What is being asked — Go to the line in the entries below that holds "Assume that the" and repeat exactly from there through the line that holds "collapse of the", inclusive.

Data shown —
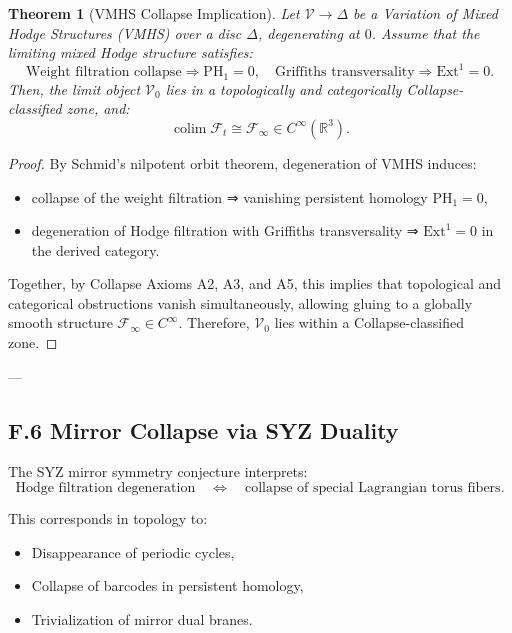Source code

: \documentclass[11pt]{article}
\DeclareMathOperator{\colim}{colim}
\newtheorem{theorem}{Theorem}[section]
\begin{document}
\begin{theorem}[VMHS Collapse Implication]
Let \( \mathcal{V} \to \Delta \) be a Variation of Mixed Hodge Structures (VMHS) over a disc \( \Delta \), degenerating at \( 0 \).  
Assume that the limiting mixed Hodge structure satisfies:
\[
\text{Weight filtration collapse} \Rightarrow \mathrm{PH}_1 = 0,
\quad
\text{Griffiths transversality} \Rightarrow \mathrm{Ext}^1 = 0.
\]
Then, the limit object \( \mathcal{V}_0 \) lies in a topologically and categorically Collapse-classified zone, and:
\[
\colim \mathcal{F}_t \cong \mathcal{F}_\infty \in C^\infty(\mathbb{R}^3).
\]
\end{theorem}

\begin{proof}
By Schmid’s nilpotent orbit theorem, degeneration of VMHS induces:
\begin{itemize}
  \item collapse of the weight filtration ⇒ vanishing persistent homology \( \mathrm{PH}_1 = 0 \),
  \item degeneration of Hodge filtration with Griffiths transversality ⇒ \( \mathrm{Ext}^1 = 0 \) in the derived category.
\end{itemize}
Together, by Collapse Axioms A2, A3, and A5, this implies that topological and categorical obstructions vanish simultaneously,  
allowing gluing to a globally smooth structure \( \mathcal{F}_\infty \in C^\infty \).  
Therefore, \( \mathcal{V}_0 \) lies within a Collapse-classified zone.
\end{proof}

---

\subsection*{F.6 Mirror Collapse via SYZ Duality}

The SYZ mirror symmetry conjecture interprets:
\[
\text{Hodge filtration degeneration}
\quad \Leftrightarrow \quad
\text{collapse of special Lagrangian torus fibers}.
\]

This corresponds in topology to:

\begin{itemize}
  \item Disappearance of periodic cycles,
  \item Collapse of barcodes in persistent homology,
  \item Trivialization of mirror dual branes.
\end{itemize}
\end{document}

Answer box —
Assume that the limiting mixed Hodge structure satisfies:
\[
\text{Weight filtration collapse} \Rightarrow \mathrm{PH}_1 = 0,
\quad
\text{Griffiths transversality} \Rightarrow \mathrm{Ext}^1 = 0.
\]
Then, the limit object \( \mathcal{V}_0 \) lies in a topologically and categorically Collapse-classified zone, and:
\[
\colim \mathcal{F}_t \cong \mathcal{F}_\infty \in C^\infty(\mathbb{R}^3).
\]
\end{theorem}

\begin{proof}
By Schmid’s nilpotent orbit theorem, degeneration of VMHS induces:
\begin{itemize}
  \item collapse of the weight filtration ⇒ vanishing persistent homology \( \mathrm{PH}_1 = 0 \),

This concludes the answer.